### Work required
Track down every line below that holds "Unit" and copy it.

### Material for this exercise
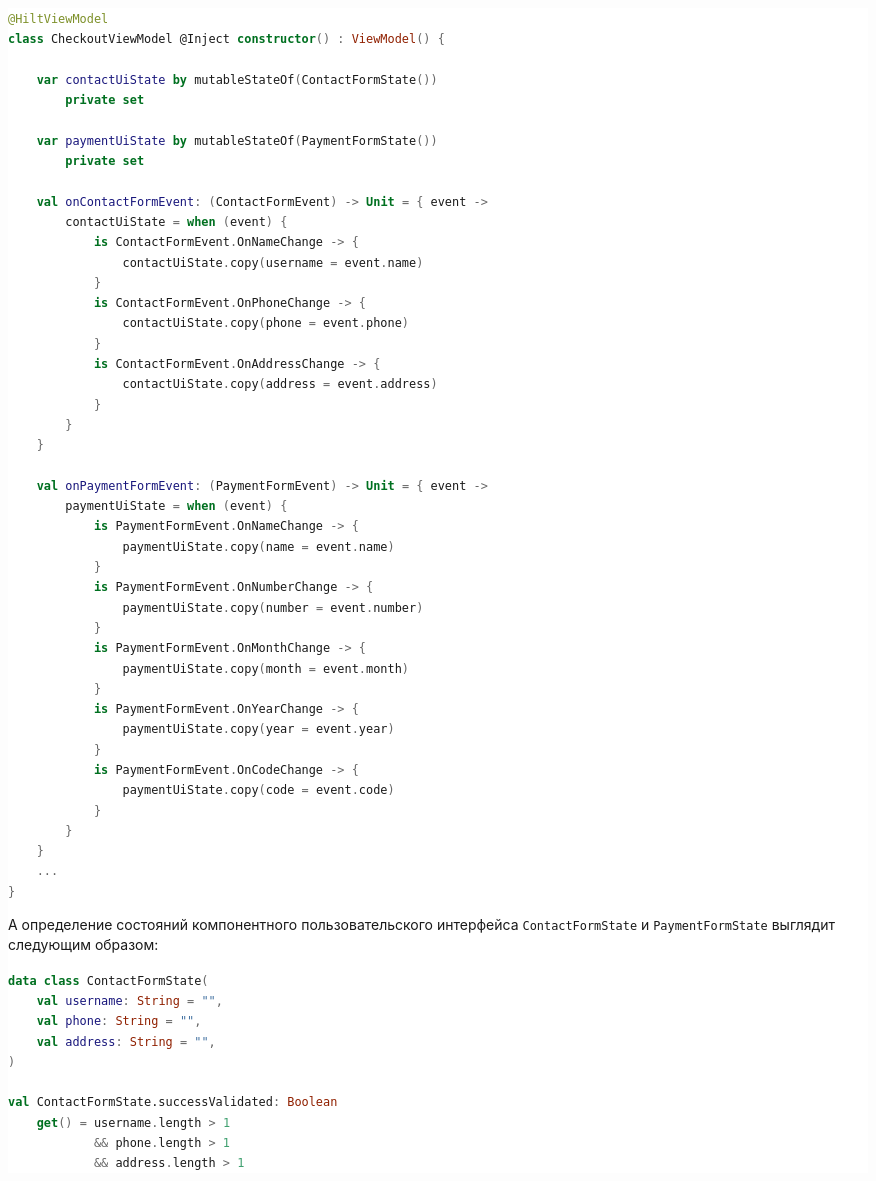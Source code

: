 
```kotlin
@HiltViewModel
class CheckoutViewModel @Inject constructor() : ViewModel() {

    var contactUiState by mutableStateOf(ContactFormState())
        private set

    var paymentUiState by mutableStateOf(PaymentFormState())
        private set

    val onContactFormEvent: (ContactFormEvent) -> Unit = { event ->
        contactUiState = when (event) {
            is ContactFormEvent.OnNameChange -> {
                contactUiState.copy(username = event.name)
            }
            is ContactFormEvent.OnPhoneChange -> {
                contactUiState.copy(phone = event.phone)
            }
            is ContactFormEvent.OnAddressChange -> {
                contactUiState.copy(address = event.address)
            }
        }
    }

    val onPaymentFormEvent: (PaymentFormEvent) -> Unit = { event ->
        paymentUiState = when (event) {
            is PaymentFormEvent.OnNameChange -> {
                paymentUiState.copy(name = event.name)
            }
            is PaymentFormEvent.OnNumberChange -> {
                paymentUiState.copy(number = event.number)
            }
            is PaymentFormEvent.OnMonthChange -> {
                paymentUiState.copy(month = event.month)
            }
            is PaymentFormEvent.OnYearChange -> {
                paymentUiState.copy(year = event.year)
            }
            is PaymentFormEvent.OnCodeChange -> {
                paymentUiState.copy(code = event.code)
            }
        }
    }
    ...
}
```

А определение состояний компонентного пользовательского интерфейса ```ContactFormState``` и ```PaymentFormState``` выглядит следующим образом:

```kotlin
data class ContactFormState(
    val username: String = "",
    val phone: String = "",
    val address: String = "",
)

val ContactFormState.successValidated: Boolean
    get() = username.length > 1
            && phone.length > 1
            && address.length > 1
```
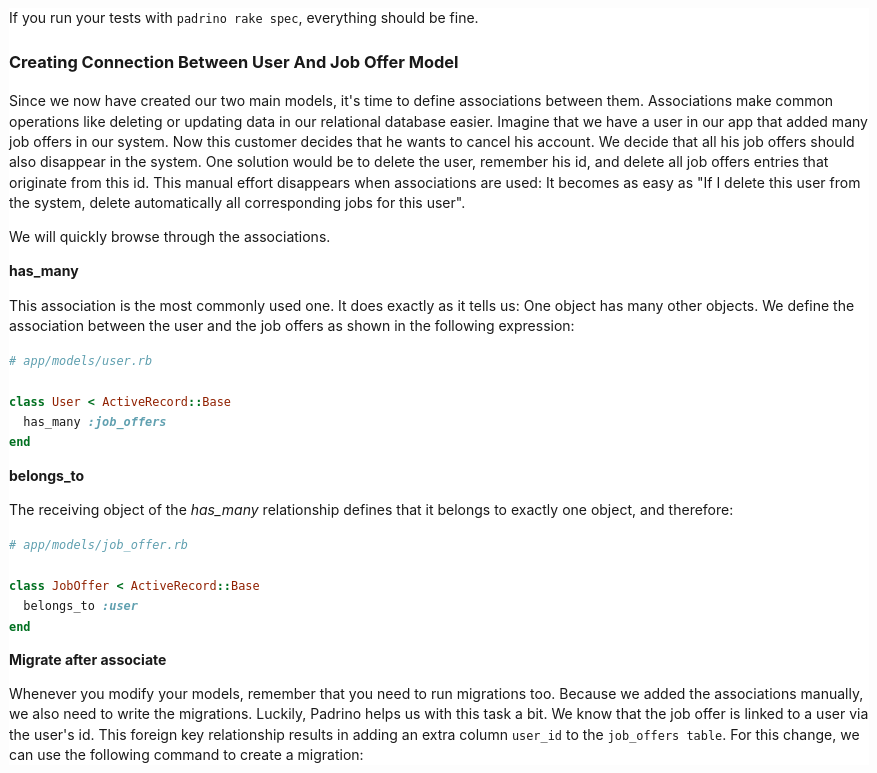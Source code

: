 
If you run your tests with `padrino rake spec`, everything should be fine.


### Creating Connection Between User And Job Offer Model

Since we now have created our two main models, it's time to define associations between them. Associations make common operations like deleting or updating data in our relational database easier. Imagine that we have a user in our app that added many job offers in our system. Now this customer decides that he wants to cancel his account. We decide that all his job offers should also disappear in the system. One solution would be to delete the user, remember his id, and delete all job offers entries that originate from this id. This manual effort disappears when associations are used: It becomes as easy as "If I delete this user from the system, delete automatically all corresponding jobs for this user".


We will quickly browse through the associations.


**has_many**


This association is the most commonly used one. It does exactly as it tells us: One object has many other objects.  We define the association between the user and the job offers as shown in the following expression:


```ruby
# app/models/user.rb

class User < ActiveRecord::Base
  has_many :job_offers
end
```


**belongs_to**


The receiving object of the *has_many* relationship defines that it belongs to exactly one object, and therefore:


```ruby
# app/models/job_offer.rb

class JobOffer < ActiveRecord::Base
  belongs_to :user
end
```


**Migrate after associate**


Whenever you modify your models, remember that you need to run migrations too. Because we added the associations manually, we also need to write the migrations. Luckily, Padrino helps us with this task a bit. We know that the job offer is linked to a user via the user's id. This foreign key relationship results in adding an extra column `user_id` to the `job_offers table`. For this change, we can use the following command to create a migration:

### The answer
    val onContactFormEvent: (ContactFormEvent) -> Unit = { event ->
    val onPaymentFormEvent: (PaymentFormEvent) -> Unit = { event ->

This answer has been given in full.